▶ _Problem description_:
When a line in the entries contains the word "return", copy that line in full.

▶ _Stored data_:
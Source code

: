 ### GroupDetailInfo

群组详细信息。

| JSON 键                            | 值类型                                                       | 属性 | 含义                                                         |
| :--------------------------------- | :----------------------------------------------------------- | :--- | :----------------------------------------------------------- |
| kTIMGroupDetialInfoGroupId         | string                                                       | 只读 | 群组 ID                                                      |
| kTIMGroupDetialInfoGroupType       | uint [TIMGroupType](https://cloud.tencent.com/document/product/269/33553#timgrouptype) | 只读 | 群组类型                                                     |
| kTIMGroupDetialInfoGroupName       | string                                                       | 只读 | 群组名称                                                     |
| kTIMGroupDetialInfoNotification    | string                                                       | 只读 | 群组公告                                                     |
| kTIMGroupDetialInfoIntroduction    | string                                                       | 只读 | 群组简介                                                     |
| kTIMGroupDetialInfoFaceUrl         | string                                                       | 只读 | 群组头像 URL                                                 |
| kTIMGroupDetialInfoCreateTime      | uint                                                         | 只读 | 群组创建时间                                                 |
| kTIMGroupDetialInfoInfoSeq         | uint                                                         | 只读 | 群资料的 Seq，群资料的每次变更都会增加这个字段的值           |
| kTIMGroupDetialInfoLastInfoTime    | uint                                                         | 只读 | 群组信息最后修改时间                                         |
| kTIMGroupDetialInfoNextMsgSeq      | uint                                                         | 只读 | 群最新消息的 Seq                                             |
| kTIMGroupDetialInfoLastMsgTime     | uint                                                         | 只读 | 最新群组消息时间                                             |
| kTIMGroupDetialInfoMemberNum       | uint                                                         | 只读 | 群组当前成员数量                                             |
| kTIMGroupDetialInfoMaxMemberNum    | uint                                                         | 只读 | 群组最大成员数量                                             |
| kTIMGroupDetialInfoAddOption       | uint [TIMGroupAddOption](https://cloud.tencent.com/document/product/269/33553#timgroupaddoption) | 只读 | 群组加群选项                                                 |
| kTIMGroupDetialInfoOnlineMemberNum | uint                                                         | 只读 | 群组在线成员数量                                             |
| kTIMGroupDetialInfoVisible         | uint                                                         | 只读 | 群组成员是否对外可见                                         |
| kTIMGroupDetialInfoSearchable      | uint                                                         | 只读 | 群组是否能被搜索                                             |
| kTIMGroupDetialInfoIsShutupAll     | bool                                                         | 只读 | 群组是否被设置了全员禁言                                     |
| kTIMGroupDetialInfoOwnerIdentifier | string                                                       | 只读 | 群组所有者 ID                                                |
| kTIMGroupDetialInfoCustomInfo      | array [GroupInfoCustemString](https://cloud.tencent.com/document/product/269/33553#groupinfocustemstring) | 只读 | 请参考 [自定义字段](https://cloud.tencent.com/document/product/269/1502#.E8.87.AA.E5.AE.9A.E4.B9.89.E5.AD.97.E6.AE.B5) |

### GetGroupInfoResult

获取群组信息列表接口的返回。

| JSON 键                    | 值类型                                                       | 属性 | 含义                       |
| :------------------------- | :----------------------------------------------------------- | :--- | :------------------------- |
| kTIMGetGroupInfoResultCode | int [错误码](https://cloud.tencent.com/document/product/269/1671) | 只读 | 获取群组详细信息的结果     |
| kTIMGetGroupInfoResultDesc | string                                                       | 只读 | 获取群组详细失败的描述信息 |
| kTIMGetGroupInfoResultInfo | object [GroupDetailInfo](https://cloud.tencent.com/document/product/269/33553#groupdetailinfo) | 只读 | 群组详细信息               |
* * *
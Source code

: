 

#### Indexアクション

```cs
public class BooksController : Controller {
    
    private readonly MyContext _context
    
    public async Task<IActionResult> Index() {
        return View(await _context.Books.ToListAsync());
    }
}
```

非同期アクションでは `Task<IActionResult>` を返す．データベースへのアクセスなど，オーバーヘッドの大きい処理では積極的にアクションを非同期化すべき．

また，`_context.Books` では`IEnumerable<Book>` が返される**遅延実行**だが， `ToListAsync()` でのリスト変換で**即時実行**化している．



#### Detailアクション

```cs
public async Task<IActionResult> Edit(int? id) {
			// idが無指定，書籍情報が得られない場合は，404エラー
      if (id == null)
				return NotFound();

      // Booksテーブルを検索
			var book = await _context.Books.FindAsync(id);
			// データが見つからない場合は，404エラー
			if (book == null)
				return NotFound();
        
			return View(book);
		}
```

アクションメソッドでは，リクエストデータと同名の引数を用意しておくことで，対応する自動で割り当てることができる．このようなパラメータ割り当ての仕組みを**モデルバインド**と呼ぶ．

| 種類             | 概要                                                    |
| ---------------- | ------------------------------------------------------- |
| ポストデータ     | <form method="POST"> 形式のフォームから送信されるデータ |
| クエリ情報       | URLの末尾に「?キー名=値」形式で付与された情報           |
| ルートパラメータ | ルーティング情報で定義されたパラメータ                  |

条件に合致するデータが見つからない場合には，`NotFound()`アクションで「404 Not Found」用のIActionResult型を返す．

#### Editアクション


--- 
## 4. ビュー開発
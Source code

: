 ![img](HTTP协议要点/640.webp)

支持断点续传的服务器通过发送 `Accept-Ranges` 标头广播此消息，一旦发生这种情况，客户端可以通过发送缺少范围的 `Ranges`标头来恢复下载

▶ _Answer area_:
        return View(await _context.Books.ToListAsync());
				return NotFound();
				return NotFound();
			return View(book);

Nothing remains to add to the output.